Uma batalha judicial que atravessa décadas e envolve um dos nomes mais conhecidos da televisão brasileira acaba de ganhar mais um capítulo. A apresentadora Xuxa Meneghel está no centro de um processo de direitos autorais que já dura 26 anos e que agora será analisado novamente pelo Superior Tribunal de Justiça.
Segundo informações do portal Poder360, o caso será julgado pela 3ª Turma do STJ na terça-feira (10), após um pedido de destaque feito pela ministra Nancy Andrighi. A decisão pode definir detalhes importantes sobre a forma de cálculo da indenização, que já foi reconhecida pela Justiça e pode chegar a R$ 60 milhões.
A origem da disputa remonta ao final dos anos 1990. O empresário Leonardo Soltz afirma que apresentou, em 1998, um projeto chamado “Turma do Cabralzinho” a um representante da empresa Xuxa Promoções e Produções.
De acordo com ele, o material teria sido recusado. No entanto, no ano seguinte, surgiram personagens considerados semelhantes no projeto visual do programa infantil “Turma da Xuxinha”. A partir daí começou a batalha judicial. Conforme relata o Poder360, o empresário decidiu levar o caso à Justiça alegando que sua criação teria sido usada sem autorização.

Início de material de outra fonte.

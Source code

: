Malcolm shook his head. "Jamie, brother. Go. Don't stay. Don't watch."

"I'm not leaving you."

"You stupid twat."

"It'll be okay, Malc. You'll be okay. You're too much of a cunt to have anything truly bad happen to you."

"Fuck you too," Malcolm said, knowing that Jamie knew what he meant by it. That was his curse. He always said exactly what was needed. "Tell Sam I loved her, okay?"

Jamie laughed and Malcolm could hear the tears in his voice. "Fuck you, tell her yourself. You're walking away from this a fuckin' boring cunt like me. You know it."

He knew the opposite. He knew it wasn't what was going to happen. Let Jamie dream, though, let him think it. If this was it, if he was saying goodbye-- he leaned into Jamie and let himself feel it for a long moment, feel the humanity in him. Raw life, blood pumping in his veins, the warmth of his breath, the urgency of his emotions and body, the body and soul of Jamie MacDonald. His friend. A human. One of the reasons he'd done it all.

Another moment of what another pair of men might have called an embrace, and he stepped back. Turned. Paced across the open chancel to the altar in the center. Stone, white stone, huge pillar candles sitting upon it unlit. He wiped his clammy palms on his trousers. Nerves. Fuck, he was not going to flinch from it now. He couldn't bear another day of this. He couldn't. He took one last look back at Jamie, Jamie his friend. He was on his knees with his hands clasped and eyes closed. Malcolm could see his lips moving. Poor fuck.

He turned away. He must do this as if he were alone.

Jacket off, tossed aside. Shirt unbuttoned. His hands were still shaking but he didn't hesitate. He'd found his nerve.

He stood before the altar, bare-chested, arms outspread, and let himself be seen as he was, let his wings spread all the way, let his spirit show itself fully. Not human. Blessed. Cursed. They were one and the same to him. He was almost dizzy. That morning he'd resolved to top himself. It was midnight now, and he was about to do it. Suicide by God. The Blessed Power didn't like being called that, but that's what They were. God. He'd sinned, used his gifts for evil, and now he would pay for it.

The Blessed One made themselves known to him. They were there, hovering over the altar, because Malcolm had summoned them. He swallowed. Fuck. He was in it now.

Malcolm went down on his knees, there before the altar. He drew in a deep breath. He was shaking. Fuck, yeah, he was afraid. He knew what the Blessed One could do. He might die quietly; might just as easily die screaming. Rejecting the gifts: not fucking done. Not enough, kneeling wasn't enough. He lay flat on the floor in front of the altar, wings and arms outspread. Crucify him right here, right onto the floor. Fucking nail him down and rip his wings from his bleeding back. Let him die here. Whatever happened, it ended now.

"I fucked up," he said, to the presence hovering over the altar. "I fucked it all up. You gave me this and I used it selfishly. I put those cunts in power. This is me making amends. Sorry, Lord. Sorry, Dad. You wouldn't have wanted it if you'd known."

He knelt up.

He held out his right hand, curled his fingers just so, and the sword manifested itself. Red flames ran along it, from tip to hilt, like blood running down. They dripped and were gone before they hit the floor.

Depois de mais de duas décadas de tramitação, o debate principal já não gira em torno de plágio. A Justiça já reconheceu a necessidade de indenização. Em decisões anteriores, Xuxa foi condenada em duas instâncias. A sentença fixou R$ 45 milhões na primeira instância e R$ 40 milhões na segunda, valores que ainda podem crescer com juros e correção monetária.
Com os ajustes previstos, a indenização pode atingir cerca de R$ 60 milhões. Agora, o ponto central da discussão no STJ é outro: quando devem começar a ser calculados os juros e a correção monetária sobre o valor da condenação.
O relator do processo, ministro Moura Ribeiro, entende que os juros devem ser aplicados apenas a partir do momento em que o valor da dívida foi definitivamente definido, ou seja, após o julgamento dos chamados embargos de declaração na segunda instância. Esse entendimento foi acompanhado pelo ministro Ricardo Villas Bôas Cueva.
Já o presidente da 3ª Turma, ministro Humberto Martins, defende uma interpretação diferente. Para ele, os juros deveriam começar a correr desde a citação da ação original, como prevê o Código Civil. A ministra Daniela Teixeira acompanhou essa posição.
Com o placar dividido, a ministra Nancy Andrighi pediu destaque para que o julgamento fosse levado ao plenário físico e será responsável pelo voto de desempate.
Ainda estão previstas duas sustentações orais no julgamento. A advogada Anna Maria da Trindade dos Reis representará a empresa da apresentadora Xuxa Meneghel, enquanto o advogado Ricardo Loretti Henrici falará em nome do empresário Leonardo Soltz.
A decisão final do STJ poderá definir de forma definitiva como será calculado o valor da indenização. Dependendo do entendimento adotado pelos ministros, a quantia pode sofrer um aumento significativo.